**TASK STATEMENT**.
Nothing but the lines below, from the first through the line containing "## 1. Introduction", should be set down, each one exactly and without pictures.

**SOURCE RECORDS**.
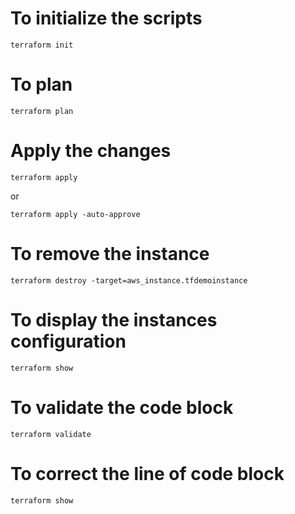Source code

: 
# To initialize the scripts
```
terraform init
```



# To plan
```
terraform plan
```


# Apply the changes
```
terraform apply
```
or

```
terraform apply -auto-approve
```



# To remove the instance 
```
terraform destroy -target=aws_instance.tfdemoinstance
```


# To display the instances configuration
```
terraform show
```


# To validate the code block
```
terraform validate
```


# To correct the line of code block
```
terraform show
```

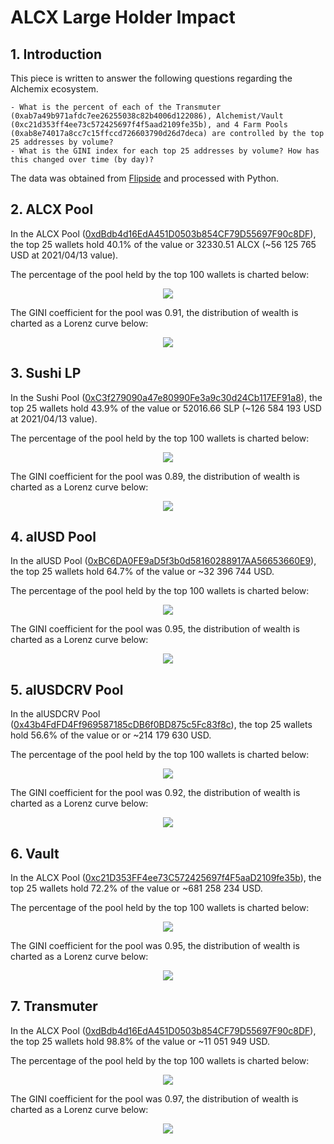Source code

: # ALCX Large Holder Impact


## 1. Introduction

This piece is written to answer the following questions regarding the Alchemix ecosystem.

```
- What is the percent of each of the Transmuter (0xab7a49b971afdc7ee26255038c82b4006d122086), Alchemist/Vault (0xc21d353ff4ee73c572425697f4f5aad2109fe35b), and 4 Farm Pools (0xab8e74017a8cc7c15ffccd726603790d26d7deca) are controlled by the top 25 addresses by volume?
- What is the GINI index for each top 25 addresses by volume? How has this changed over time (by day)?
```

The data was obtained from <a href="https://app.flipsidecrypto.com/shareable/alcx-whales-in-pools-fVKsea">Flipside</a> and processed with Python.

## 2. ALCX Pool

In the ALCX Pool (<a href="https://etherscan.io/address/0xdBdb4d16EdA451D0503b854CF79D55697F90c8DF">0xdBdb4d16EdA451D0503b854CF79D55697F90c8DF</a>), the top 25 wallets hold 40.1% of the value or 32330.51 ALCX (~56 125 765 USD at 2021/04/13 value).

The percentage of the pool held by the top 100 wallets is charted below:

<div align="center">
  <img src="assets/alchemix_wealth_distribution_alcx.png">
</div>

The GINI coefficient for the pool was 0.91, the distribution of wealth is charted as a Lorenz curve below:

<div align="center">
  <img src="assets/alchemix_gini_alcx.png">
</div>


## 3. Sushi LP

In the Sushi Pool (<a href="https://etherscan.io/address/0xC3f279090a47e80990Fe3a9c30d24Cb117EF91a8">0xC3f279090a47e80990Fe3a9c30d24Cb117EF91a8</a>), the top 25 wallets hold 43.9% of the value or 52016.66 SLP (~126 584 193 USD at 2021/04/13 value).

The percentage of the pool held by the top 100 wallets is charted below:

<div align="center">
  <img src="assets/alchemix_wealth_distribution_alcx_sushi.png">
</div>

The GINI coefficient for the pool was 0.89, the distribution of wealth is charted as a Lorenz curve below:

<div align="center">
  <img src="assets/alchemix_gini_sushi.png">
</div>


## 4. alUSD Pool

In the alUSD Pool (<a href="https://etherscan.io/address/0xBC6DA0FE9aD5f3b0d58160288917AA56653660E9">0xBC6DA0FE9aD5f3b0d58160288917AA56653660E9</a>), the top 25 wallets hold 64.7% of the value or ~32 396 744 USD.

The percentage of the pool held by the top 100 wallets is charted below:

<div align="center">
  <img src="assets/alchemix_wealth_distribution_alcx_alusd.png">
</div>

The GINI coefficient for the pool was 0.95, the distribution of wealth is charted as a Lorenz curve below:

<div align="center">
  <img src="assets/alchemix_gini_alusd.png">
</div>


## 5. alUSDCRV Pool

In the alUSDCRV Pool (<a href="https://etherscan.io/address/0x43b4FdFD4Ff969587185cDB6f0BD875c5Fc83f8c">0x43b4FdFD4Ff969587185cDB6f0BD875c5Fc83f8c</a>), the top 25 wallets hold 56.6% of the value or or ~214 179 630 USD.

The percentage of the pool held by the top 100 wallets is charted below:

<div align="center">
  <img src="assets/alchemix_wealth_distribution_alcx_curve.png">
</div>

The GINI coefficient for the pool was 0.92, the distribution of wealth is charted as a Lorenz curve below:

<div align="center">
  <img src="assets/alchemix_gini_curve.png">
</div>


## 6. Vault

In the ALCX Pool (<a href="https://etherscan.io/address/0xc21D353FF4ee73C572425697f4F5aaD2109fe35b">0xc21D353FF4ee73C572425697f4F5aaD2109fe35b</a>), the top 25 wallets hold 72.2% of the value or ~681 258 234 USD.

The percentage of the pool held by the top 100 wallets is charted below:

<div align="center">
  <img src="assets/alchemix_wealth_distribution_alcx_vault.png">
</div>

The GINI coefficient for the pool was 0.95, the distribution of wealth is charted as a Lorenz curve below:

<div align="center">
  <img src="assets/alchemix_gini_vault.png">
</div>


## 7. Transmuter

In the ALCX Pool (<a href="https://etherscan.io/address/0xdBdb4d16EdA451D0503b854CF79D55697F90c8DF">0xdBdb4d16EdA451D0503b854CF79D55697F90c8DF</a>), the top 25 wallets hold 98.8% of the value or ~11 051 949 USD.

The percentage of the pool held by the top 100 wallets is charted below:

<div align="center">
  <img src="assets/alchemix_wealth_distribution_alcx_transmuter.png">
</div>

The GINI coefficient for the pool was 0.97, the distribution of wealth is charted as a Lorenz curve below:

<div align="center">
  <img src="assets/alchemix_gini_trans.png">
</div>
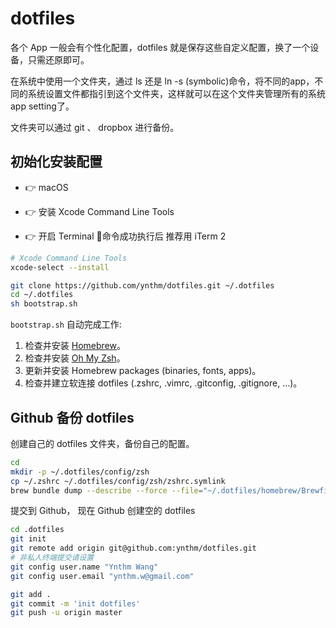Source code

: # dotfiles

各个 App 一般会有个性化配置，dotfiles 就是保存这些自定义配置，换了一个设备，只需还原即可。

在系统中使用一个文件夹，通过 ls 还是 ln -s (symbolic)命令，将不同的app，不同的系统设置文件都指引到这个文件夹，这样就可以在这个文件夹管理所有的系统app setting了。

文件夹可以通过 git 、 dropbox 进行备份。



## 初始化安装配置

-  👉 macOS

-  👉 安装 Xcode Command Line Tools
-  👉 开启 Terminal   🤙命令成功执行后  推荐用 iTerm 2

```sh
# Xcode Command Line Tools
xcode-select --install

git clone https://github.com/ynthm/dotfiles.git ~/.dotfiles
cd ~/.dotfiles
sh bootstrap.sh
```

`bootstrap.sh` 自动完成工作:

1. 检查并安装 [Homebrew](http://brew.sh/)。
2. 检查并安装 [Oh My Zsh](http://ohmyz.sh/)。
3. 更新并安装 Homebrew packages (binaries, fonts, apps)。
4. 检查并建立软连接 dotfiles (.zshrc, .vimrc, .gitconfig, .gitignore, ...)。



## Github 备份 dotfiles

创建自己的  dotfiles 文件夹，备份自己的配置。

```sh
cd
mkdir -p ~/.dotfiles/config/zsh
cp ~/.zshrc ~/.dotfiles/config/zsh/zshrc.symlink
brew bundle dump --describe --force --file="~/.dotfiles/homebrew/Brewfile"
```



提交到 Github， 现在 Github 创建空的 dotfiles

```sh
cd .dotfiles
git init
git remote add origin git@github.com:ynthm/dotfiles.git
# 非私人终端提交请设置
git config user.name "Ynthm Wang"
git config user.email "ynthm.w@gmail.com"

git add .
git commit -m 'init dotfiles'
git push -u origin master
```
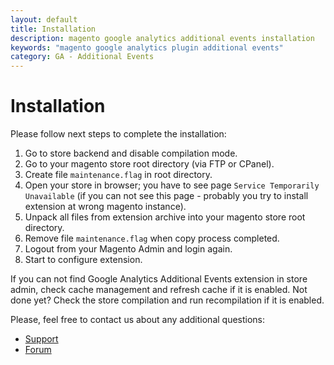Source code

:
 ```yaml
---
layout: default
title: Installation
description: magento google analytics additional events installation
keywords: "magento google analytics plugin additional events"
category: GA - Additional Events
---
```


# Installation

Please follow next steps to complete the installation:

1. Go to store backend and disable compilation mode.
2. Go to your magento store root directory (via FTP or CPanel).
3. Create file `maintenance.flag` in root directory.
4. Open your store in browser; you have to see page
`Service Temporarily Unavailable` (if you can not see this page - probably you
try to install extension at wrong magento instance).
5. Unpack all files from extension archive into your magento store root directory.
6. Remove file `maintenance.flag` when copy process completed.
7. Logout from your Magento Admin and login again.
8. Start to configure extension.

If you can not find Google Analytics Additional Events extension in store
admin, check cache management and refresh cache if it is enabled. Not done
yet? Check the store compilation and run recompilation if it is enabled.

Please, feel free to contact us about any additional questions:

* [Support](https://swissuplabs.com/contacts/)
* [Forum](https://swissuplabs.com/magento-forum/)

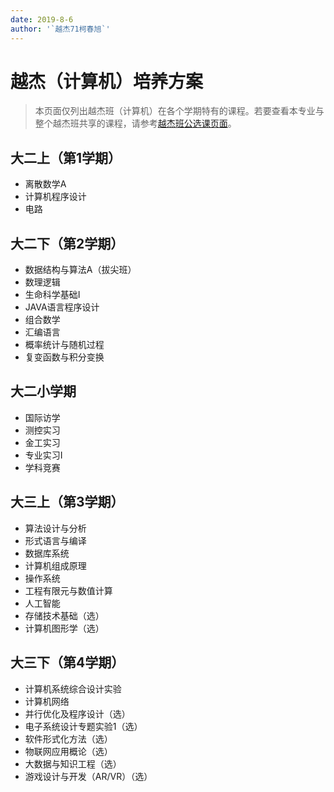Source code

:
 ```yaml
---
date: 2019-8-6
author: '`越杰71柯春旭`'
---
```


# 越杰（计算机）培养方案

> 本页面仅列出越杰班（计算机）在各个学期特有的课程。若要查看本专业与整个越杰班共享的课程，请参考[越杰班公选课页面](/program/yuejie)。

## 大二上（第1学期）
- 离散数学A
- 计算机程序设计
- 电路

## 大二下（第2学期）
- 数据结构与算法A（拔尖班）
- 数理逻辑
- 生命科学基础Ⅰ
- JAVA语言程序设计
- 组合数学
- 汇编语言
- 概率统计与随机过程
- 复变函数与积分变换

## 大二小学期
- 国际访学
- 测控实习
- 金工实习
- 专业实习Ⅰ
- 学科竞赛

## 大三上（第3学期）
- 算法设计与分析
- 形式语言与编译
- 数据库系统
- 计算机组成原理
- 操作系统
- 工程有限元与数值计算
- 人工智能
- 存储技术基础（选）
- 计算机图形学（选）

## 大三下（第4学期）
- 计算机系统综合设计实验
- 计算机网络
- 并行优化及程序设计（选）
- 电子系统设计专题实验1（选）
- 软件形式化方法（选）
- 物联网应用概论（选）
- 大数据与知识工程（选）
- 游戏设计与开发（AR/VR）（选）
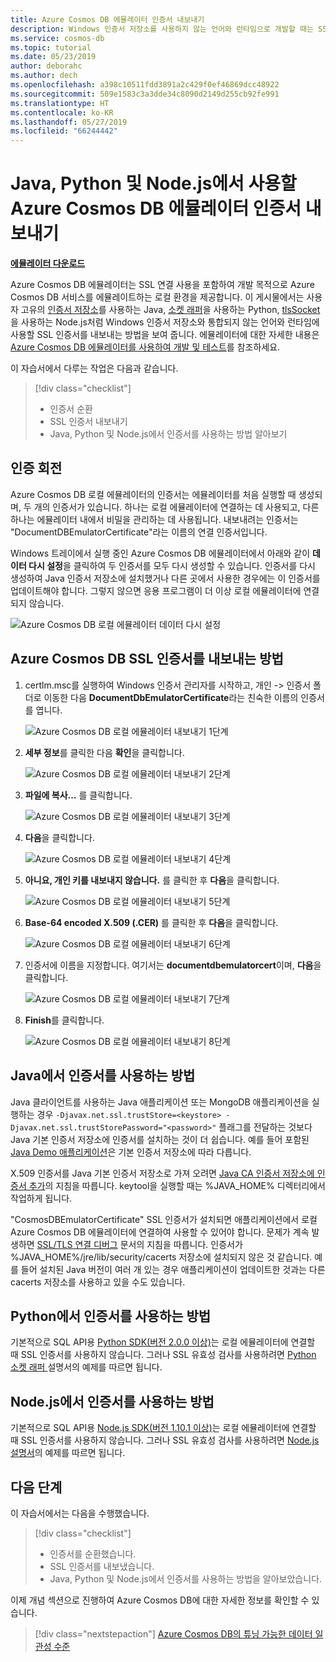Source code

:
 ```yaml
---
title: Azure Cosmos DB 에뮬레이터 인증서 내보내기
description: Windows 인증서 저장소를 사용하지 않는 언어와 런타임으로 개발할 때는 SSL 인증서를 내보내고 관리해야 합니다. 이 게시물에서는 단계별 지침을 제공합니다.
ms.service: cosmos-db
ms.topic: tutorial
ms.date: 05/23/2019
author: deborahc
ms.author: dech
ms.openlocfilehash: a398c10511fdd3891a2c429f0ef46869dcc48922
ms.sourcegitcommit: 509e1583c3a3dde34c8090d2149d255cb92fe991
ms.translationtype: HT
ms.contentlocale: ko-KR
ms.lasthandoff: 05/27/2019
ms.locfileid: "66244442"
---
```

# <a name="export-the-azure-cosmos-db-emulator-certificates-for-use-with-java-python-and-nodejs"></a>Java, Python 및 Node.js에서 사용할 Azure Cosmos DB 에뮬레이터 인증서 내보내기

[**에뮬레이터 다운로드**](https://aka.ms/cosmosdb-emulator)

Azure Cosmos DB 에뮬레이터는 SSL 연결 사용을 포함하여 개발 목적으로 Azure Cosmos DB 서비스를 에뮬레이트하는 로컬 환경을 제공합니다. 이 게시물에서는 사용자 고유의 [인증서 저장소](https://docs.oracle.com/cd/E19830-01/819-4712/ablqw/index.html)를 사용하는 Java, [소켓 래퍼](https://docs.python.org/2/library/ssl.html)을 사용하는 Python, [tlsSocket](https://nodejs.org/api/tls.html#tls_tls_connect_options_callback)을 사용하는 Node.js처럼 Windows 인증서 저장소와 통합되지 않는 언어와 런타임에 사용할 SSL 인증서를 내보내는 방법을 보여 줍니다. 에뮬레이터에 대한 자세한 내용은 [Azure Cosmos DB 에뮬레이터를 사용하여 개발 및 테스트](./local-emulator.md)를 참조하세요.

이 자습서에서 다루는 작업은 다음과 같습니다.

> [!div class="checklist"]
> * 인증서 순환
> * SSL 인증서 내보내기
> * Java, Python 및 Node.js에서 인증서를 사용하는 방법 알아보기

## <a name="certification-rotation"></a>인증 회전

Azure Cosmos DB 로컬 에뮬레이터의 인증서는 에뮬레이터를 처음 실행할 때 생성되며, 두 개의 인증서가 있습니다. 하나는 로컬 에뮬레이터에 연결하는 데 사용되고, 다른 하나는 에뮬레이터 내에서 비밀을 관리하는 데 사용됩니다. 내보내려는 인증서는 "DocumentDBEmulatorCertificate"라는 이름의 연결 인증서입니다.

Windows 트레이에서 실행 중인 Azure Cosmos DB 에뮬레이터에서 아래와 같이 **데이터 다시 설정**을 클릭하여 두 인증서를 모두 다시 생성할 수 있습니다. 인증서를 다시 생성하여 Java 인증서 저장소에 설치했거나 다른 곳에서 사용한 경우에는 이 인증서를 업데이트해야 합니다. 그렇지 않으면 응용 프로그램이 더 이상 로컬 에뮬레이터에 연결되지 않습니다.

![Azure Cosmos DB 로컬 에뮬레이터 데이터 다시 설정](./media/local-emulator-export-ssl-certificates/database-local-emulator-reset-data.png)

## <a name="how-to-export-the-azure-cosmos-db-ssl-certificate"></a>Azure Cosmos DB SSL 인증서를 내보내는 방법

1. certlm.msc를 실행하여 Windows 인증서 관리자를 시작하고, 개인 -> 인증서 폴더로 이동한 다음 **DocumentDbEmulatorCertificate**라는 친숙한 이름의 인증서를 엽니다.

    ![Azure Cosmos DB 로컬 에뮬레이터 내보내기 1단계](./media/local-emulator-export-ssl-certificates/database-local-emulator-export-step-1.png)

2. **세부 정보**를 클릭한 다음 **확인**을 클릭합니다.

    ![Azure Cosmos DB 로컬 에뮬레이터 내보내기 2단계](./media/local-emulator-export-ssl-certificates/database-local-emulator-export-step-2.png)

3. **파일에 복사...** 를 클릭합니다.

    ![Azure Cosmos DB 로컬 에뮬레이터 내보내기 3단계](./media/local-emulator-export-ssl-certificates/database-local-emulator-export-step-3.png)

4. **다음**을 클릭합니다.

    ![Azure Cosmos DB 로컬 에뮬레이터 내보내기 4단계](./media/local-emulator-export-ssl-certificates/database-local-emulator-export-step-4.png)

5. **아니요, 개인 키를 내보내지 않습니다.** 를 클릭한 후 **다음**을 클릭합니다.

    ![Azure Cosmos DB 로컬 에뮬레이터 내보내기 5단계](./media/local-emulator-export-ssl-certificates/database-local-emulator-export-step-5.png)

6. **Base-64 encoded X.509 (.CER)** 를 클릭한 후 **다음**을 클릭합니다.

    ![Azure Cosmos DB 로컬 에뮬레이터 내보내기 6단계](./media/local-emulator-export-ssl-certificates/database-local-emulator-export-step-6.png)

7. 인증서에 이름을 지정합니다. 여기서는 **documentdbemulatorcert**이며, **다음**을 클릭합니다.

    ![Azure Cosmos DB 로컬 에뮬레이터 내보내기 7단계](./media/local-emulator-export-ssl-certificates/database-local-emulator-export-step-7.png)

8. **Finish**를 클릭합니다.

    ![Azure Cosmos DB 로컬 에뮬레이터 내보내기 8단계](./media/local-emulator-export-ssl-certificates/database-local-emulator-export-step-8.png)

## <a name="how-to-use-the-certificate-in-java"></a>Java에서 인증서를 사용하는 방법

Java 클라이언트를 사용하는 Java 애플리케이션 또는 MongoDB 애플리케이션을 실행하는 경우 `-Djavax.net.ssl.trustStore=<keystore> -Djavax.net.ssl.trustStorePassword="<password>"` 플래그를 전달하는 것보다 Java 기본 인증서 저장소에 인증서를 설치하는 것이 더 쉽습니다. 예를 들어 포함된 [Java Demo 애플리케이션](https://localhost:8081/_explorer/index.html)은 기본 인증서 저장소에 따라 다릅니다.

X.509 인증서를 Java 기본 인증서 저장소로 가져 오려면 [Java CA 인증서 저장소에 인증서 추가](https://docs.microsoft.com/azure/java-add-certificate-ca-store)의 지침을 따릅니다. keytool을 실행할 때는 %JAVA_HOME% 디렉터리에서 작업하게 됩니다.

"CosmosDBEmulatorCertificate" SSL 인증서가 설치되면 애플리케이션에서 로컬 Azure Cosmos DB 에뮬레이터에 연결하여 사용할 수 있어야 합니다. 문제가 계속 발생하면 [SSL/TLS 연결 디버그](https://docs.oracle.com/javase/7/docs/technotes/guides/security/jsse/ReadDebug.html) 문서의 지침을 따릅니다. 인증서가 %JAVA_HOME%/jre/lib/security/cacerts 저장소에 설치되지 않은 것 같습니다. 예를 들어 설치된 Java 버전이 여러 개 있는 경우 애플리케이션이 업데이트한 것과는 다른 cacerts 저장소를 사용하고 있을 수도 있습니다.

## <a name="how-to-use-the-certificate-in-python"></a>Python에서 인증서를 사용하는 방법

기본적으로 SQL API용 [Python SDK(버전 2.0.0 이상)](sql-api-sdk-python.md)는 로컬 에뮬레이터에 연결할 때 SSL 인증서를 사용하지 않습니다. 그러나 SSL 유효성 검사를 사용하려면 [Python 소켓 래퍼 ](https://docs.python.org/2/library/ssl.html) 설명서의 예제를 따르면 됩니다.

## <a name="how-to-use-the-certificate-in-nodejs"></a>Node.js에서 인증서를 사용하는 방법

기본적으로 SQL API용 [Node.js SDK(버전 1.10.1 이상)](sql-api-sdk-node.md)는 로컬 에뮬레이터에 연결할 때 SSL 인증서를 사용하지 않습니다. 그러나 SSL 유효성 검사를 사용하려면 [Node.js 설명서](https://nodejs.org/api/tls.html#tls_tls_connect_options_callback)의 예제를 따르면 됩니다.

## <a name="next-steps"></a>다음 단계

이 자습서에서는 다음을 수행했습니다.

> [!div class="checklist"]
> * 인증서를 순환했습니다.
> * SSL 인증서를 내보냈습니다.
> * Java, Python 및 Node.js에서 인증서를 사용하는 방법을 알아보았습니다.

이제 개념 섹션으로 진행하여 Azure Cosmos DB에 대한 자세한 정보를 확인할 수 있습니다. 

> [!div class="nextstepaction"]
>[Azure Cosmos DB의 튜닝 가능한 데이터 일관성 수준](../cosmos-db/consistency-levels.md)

**SOLUTION**.
Source code

: 
# To initialize the scripts
```
terraform init
```



# To plan
```
terraform plan
```


# Apply the changes
```
terraform apply
```
or

```
terraform apply -auto-approve
```



# To remove the instance 
```
terraform destroy -target=aws_instance.tfdemoinstance
```


# To display the instances configuration
```
terraform show
```


# To validate the code block
```
terraform validate
```


# To correct the line of code block
```
terraform show
```

Source code

: # ALCX Large Holder Impact


## 1. Introduction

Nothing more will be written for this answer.